Before you make a potentially costly mistake, we asked sales agent John Priddy, of Ray White Hunters Hill in Sydney, to clear up five of the most commonly held selling misconceptions.
“One of the biggest misconceptions I come up against is that people have too much faith in the internet. They think ‘I can just put my property on the internet and don’t need to spend any money on print advertising.’ In reality, you actually get the most buyers from a mix of print and online,” Mr Priddy points out.
“Any money you spend on advertising is an investment in selling your property. You must give yourself the very best opportunity to secure the very best buyer – the emotional buyer. And everyone knows that an emotional buyer pays more – they buy with the heart, then justify with the wallet. Yet an emotional buyer is not always internet-focused.”
According to Mr Priddy, some people believe that auctions cost a lot more than other sale methods. “They certainly don’t – an auction will only cost for an auctioneer to come to the home to perform the auction,” he says, noting that a typical auctioneer fee is only a couple of hundred dollars.

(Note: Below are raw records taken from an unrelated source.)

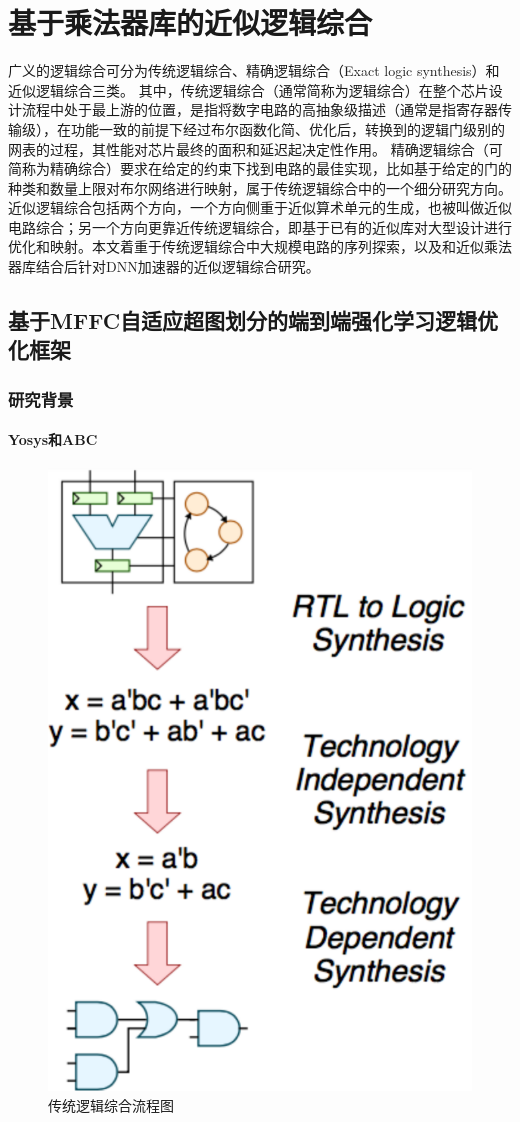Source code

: \chapter{基于乘法器库的近似逻辑综合}


广义的逻辑综合可分为传统逻辑综合、精确逻辑综合（Exact logic synthesis）和近似逻辑综合三类。
其中，传统逻辑综合（通常简称为逻辑综合）在整个芯片设计流程中处于最上游的位置，是指将数字电路的高抽象级描述（通常是指寄存器传输级），在功能一致的前提下经过布尔函数化简、优化后，转换到的逻辑门级别的网表的过程，其性能对芯片最终的面积和延迟起决定性作用。
精确逻辑综合（可简称为精确综合）要求在给定的约束下找到电路的最佳实现，比如基于给定的门的种类和数量上限对布尔网络进行映射\cite{LS:exact_syn}，属于传统逻辑综合中的一个细分研究方向。
近似逻辑综合包括两个方向，一个方向侧重于近似算术单元的生成，也被叫做近似电路综合；另一个方向更靠近传统逻辑综合，即基于已有的近似库对大型设计进行优化和映射。本文着重于传统逻辑综合中大规模电路的序列探索，以及和近似乘法器库结合后针对DNN加速器的近似逻辑综合研究。

\section{基于MFFC自适应超图划分的端到端强化学习逻辑优化框架}

\subsection{研究背景}

\subsubsection{Yosys和ABC}

\begin{figure}[!htbp]
    \centering
    \includegraphics[width=0.4\linewidth]{./figs/LS-flow.png}
    \caption{传统逻辑综合流程图}
    \label{LS:flow}
\end{figure}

“I think it’s a dated view – maybe 20 years ago when auctions weren’t as popular, people viewed them as a bit of a production. But nowadays, in many of the best suburbs, they are the norm. Auctions bring the campaign to a head and send a clear message that the property is for sale, within a fixed timeframe. While they’re not always a buyer’s preference, they create certainty for sellers and that is a huge bonus. And ultimately less time on market means less stress [and cost] for vendors.”

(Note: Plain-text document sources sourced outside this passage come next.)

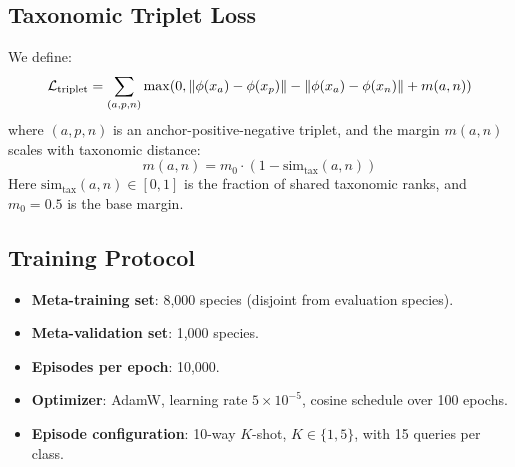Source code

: \subsection{Taxonomic Triplet Loss}

We define:
\begin{equation}
  \Loss_{\text{triplet}} = \sum_{(a, p, n)} \max(0,
  \|\phi(x_a) - \phi(x_p)\| - \|\phi(x_a) - \phi(x_n)\| + m(a, n))
\end{equation}
where $(a, p, n)$ is an anchor-positive-negative triplet, and the margin
$m(a, n)$ scales with taxonomic distance:
\begin{equation}
  m(a, n) = m_0 \cdot (1 - \text{sim}_{\text{tax}}(a, n))
\end{equation}
Here $\text{sim}_{\text{tax}}(a, n) \in [0, 1]$ is the fraction of
shared taxonomic ranks, and $m_0 = 0.5$ is the base margin.

\subsection{Training Protocol}

\begin{itemize}
  \item \textbf{Meta-training set}: 8{,}000 species (disjoint from
    evaluation species).
  \item \textbf{Meta-validation set}: 1{,}000 species.
  \item \textbf{Episodes per epoch}: 10{,}000.
  \item \textbf{Optimizer}: AdamW, learning rate $5 \times 10^{-5}$,
    cosine schedule over 100 epochs.
  \item \textbf{Episode configuration}: 10-way $K$-shot, $K \in
    \{1, 5\}$, with 15 queries per class.
\end{itemize}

“Some people think that when setting an asking price, you can set it really high and come down over time if needed. That is completely and utterly wrong,” Mr Priddy says.
“It’s much better to set an asking price that the market will pay, and adjust accordingly when you start getting buyer feedback. By setting a price too high, you discourage people from inspecting your property. The key point of a sales campaign is to encourage people through the door and to encourage competition.”
Mr Priddy says another myth comes from the old green-eyed monster — greed.
“Many people think that if they wait another week, they’ll get a higher offer. Not always! If the agent is doing their job and feeding information through to the vendor effectively, then within two to three weeks the owner should know where their property sits in relation to the market.”
He goes further by issuing this warning to vendors: “It’s dangerous to keep pushing back a buyer who is ready and willing to exchange unconditionally – the danger being the buyer can change their mind, get offended, or many, many other factors.”
“We all want a premium for our homes, and that has to be the ultimate goal. But at the end of the day, the property is only worth what a buyer will pay,” Mr Priddy explains.
“A good agent will always strive to drive the price from the market price to the premium price result, regardless of the type of sales campaign. That is what you employ your agent to do. But often a vendor’s pride, ego and sometimes arrogance can overcome logic, and that can be a real problem.”
Removing emotional attachment to the property and viewing it realistically from a buyer’s point of view will help you see how your property really fares against comparable properties on the market.
Mr Priddy is keen to point out that central to virtually all selling misconceptions is one key aspect: “It’s a matter of logic versus emotion. Buyers are emotional and you want them to be, to pay the higher price, but as a vendor, you can’t afford to be. Do your best to suspend emotion and just look at the facts in front of you – that way you can make the best and most informed decisions.”